### DATA EXCERPTS
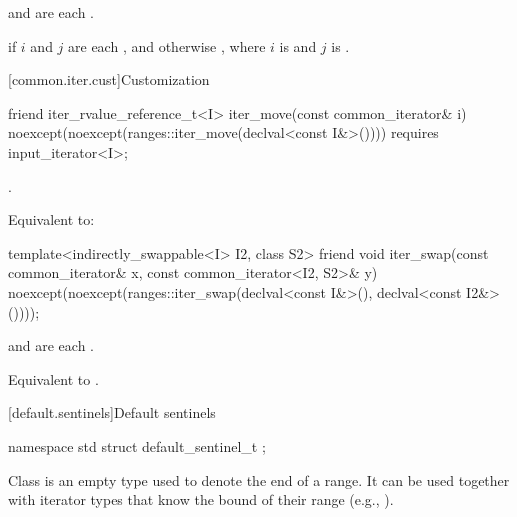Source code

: \begin{itemdescr}
\pnum
\expects
{} and 
are each .

\pnum
\returns
{} if $i$ and $j$ are each , and otherwise
, where
$i$ is  and $j$ is .
\end{itemdescr}

[common.iter.cust]{Customization}

%
\begin{itemdecl}
friend iter_rvalue_reference_t<I> iter_move(const common_iterator& i)
  noexcept(noexcept(ranges::iter_move(declval<const I&>())))
    requires input_iterator<I>;
\end{itemdecl}

\begin{itemdescr}
\pnum
\expects
{}.

\pnum
\effects
Equivalent to: 
\end{itemdescr}

%
\begin{itemdecl}
template<indirectly_swappable<I> I2, class S2>
  friend void iter_swap(const common_iterator& x, const common_iterator<I2, S2>& y)
    noexcept(noexcept(ranges::iter_swap(declval<const I&>(), declval<const I2&>())));
\end{itemdecl}

\begin{itemdescr}
\pnum
\expects
{} and 
are each .

\pnum
\effects
Equivalent to .
\end{itemdescr}

[default.sentinels]{Default sentinels}

%
\begin{itemdecl}
namespace std {
  struct default_sentinel_t { };
}
\end{itemdecl}

\pnum
Class  is an empty type used to denote the end of a
range. It can be used together with iterator types that know the bound
of their range (e.g., ).

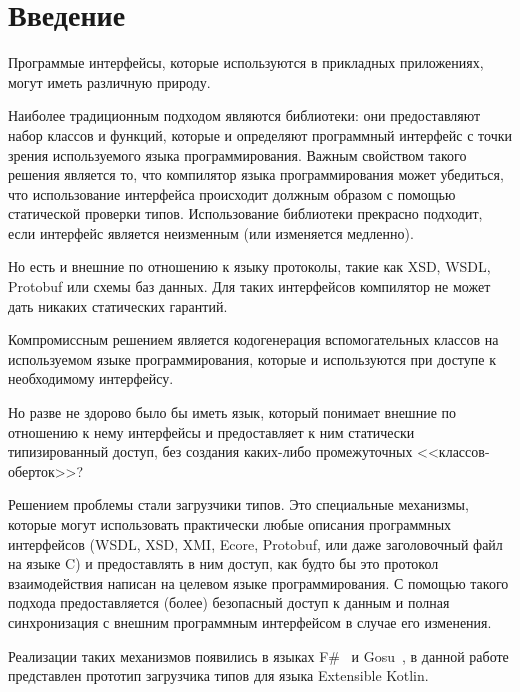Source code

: \section{Введение}

Программые интерфейсы, которые используются в прикладных приложениях, могут иметь различную природу. 

Наиболее традиционным подходом являются библиотеки: они предоставляют набор классов и функций, которые и определяют программный интерфейс с точки зрения используемого языка программирования.
Важным свойством такого решения является то, что компилятор языка программирования может убедиться, что использование интерфейса происходит должным образом с помощью статической проверки типов. Использование библиотеки прекрасно подходит, если интерфейс является неизменным (или изменяется медленно).

Но есть и внешние по отношению к языку протоколы, такие как XSD, WSDL, Protobuf или схемы баз данных. Для таких интерфейсов компилятор не может дать никаких статических гарантий.

Компромиссным решением является кодогенерация вспомогательных классов на используемом языке программирования, которые и используются при доступе к необходимому интерфейсу.

Но разве не здорово было бы иметь язык, который понимает внешние по отношению к нему интерфейсы и предоставляет к ним статически типизированный доступ, без создания каких-либо промежуточных <<классов-оберток>>?

Решением проблемы стали загрузчики типов. Это специальные механизмы, которые могут использовать практически любые описания программных интерфейсов (WSDL, XSD, XMI, Ecore, Protobuf, или даже заголовочный файл на языке C) и предоставлять в ним доступ, как будто бы это протокол взаимодействия написан на целевом \td языке программирования.
С помощью такого подхода предоставляется (\td более) безопасный доступ к данным и полная синхронизация с внешним программным интерфейсом в случае его изменения.

Реализации таких механизмов появились в языках F\#~\cite{fsharp2010expert} и Gosu~\cite{gosuguide}, в данной работе представлен прототип загрузчика типов для языка Extensible Kotlin.

\clearpage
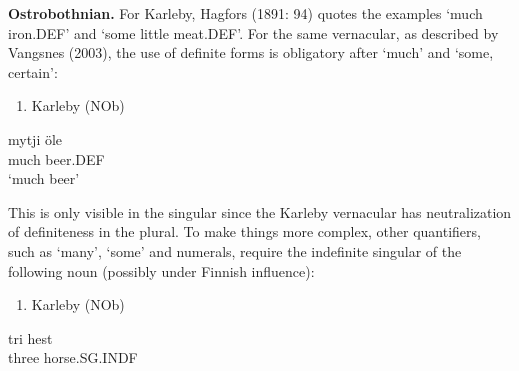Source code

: \textbf{Ostrobothnian.} For Karleby, Hagfors (1891: 94) quotes the examples  ‘much iron.DEF’ and  ‘some little meat.DEF’. For the same vernacular, as described by Vangsnes (2003), the use of definite forms is obligatory after  ‘much’ and  ‘some, certain’:

\begin{enumerate} %
\item 
Karleby (NOb)

\end{enumerate} %
\ea\label{}
\gll mytji  öle\\


much  beer.DEF\\ %


‘much beer’
\z


This is only visible in the singular since the Karleby vernacular has neutralization of definiteness in the plural. To make things more complex, other quantifiers, such as  ‘many’,  ‘some’ and numerals, require the indefinite singular of the following noun (possibly under Finnish influence):

\begin{enumerate} %
\item 
Karleby (NOb)

\end{enumerate} %
\ea\label{}
\gll tri  hest\\


three  horse.SG.INDF\\ %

### EXERCISE OBJECTIVE
If a line above contains the word "таких", list it.

### ANSWER TO THIS EXERCISE
Но есть и внешние по отношению к языку протоколы, такие как XSD, WSDL, Protobuf или схемы баз данных. Для таких интерфейсов компилятор не может дать никаких статических гарантий.
Реализации таких механизмов появились в языках F\#~\cite{fsharp2010expert} и Gosu~\cite{gosuguide}, в данной работе представлен прототип загрузчика типов для языка Extensible Kotlin.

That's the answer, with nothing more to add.